Nalar Penguasa Hari Ini

Oleh: Maulana Karim Shalihin
Nun jauh di sana, beberapa abad lalu, ada seorang ksatria yang mengundurkan diri lantaran merasa belum becus menerima amanah sebagai kepala negara. Ya, seperti kita fahami, pada era khalifah, kekuasaan memang bersifat dinasti.
Namun khalifah yang satu ini agak lain. Di atas podium, ia dengan ksatria berujar: “Wahai manusia, aku telah menjadi khalifah yang bertugas menampung urusan kalian, sementara aku adalah orang yang lemah untuk urusan itu.” Wal hasil, jabatannya hanya bertahan tujuh puluh hari, dan ada ulama yang menyebut selama tiga bulan.
Dia mundur secara jantan, tanpa ada demonstran, kegaduhan, air mata apalagi korban luka. Dia adalah Muawiyah II, Putra Yazid bin Muawiyah. Sejak saat itu, Muawiyah Junior, diketahui tidak pernah keluar istana hingga. Tampuk kekuasaan pun kemudian ‘dihibahkan’ kepada Ad Dhahhak bin Qais sebagai PLT Khalifah.
Beda cerita dengan Muawiyah II, Ibrahim bin Walid, yang menggantikan kakaknya, juga mengundurkan diri dari kursi khalifah. Bedanya, Ibrahim sempat kekeh mempertahankan jebatannya, bahkan menantang Marwan bin Muhammad–seorang gubernur yang kelak memakzulkannya. Parahnya, Ibrahim juga diduga membunuh beberapa orang yang menghalanginya maju sebagai khalifah.
Marwan menyiapkan delapan ribu pasukan untuk aksi demo. Sampai sini, Ibrahim bin Walid masih sesumbar namun sedikit gentar. Ia pun ‘menyewa’ pasukan bersenjata sebanyak seratus dua puluh ribu kepala.
Dengan jumlah ini, ia semakin giat memamerkan kekuatannya. Hanya saja, hal ini justru memicu api semangat Marwan bin Muhammad serta jiwa corsa rakyat kecil. Singkatnya, penguasa dhalim tersebut dimakzulkan paksa. Jumlah warga yang datang untuk berdemo, jauh lebih besar daripada pasukan yang disiapkan Ibrahim.
Sampai sini, kita bisa tahu, bahwa seburuk-buruknya Ibrahim bin Walid, masih punya urat malu. Ketika banyak rakyat yang tidak menyukainya, ia rela mundur dari jabatan (terlepas dari situasi terdesak atau bukan).

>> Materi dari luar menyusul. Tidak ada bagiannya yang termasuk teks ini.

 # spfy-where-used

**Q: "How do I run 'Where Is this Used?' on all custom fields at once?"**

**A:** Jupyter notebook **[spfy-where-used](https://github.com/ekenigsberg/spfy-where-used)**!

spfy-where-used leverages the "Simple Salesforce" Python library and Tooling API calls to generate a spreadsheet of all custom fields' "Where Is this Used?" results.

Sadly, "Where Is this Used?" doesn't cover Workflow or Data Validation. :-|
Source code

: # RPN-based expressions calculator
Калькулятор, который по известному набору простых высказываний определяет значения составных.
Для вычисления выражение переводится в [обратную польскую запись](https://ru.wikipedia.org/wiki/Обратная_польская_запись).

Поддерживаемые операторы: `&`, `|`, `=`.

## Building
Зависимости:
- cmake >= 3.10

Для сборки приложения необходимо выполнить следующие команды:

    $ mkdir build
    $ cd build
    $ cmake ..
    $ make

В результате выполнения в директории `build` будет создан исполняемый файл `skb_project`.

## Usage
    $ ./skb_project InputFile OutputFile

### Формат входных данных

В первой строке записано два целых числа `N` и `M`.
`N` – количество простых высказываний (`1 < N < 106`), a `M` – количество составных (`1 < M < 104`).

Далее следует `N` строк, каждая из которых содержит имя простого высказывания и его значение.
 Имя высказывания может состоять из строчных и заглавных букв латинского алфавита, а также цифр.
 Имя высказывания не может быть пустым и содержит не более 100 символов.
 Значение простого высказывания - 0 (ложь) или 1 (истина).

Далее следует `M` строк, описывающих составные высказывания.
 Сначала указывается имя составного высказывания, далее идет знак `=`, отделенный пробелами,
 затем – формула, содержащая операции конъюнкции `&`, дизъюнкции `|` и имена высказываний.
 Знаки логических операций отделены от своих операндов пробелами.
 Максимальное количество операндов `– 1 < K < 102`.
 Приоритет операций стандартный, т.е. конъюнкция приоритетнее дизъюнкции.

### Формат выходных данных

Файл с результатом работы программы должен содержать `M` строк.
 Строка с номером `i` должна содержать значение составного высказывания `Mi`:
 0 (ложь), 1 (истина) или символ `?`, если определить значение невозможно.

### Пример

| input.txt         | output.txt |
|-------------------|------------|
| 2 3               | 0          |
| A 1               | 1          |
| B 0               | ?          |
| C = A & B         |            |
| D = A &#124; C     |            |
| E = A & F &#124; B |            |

Di Indonesia, kita punya role model penguasa ideal bernama Gus Dur. Ia dimakzulkan oleh segelintir oknum dengan dugaan-dugaan (baca: fitnah) yang tidak terbukti bahkan hingga kini. Tiga ratus ribu pasukan pembela siap mengamankan jabatan Gus Dur. Mereka menyebut dirinya “Pasukan Berani Mati”.
Hanya saja Gus Dur menolak. Bahkan pernyataannya di kemudian kesempatan sungguh menyayat hati. “Jabatan di negara ini, apa sih hebatnya presiden itu kok sampai harus meneteskan darah manusia Indonesia,” ujarnya.
Lagi-lagi, kita dipertontonkan betapa ksatria para pemimpin terdahulu. Ada Muawiyah Junior yang mundur karena merasa tak pantas. Ada Ibrahim bin Walid yang turun takhta karena malu sebab dibenci oleh rakyatnya sendiri dan didesak mundur oleh pasukan yang jumlahnya melebihi prediksinya. Ada pula Gus Dur yang rela melepas kursi presiden demi menjaga kondusifitas negaranya.
Lantas, apakah sekarang masih ada pemimpin dengan jiwa ksatria seperti mereka? Ataukah penguasa-penguasa hari ini hanyalah seonggok tubuh yang sudah di un-instal rasa malunya, dan di delete permanen jiwa ksatrianya? Kalau masih ada penguasa yang tiada birahi menguasai, atau pemangku kewenangan yang tidak sewenang-wenang, tolong tunjukkan di mana ia berada.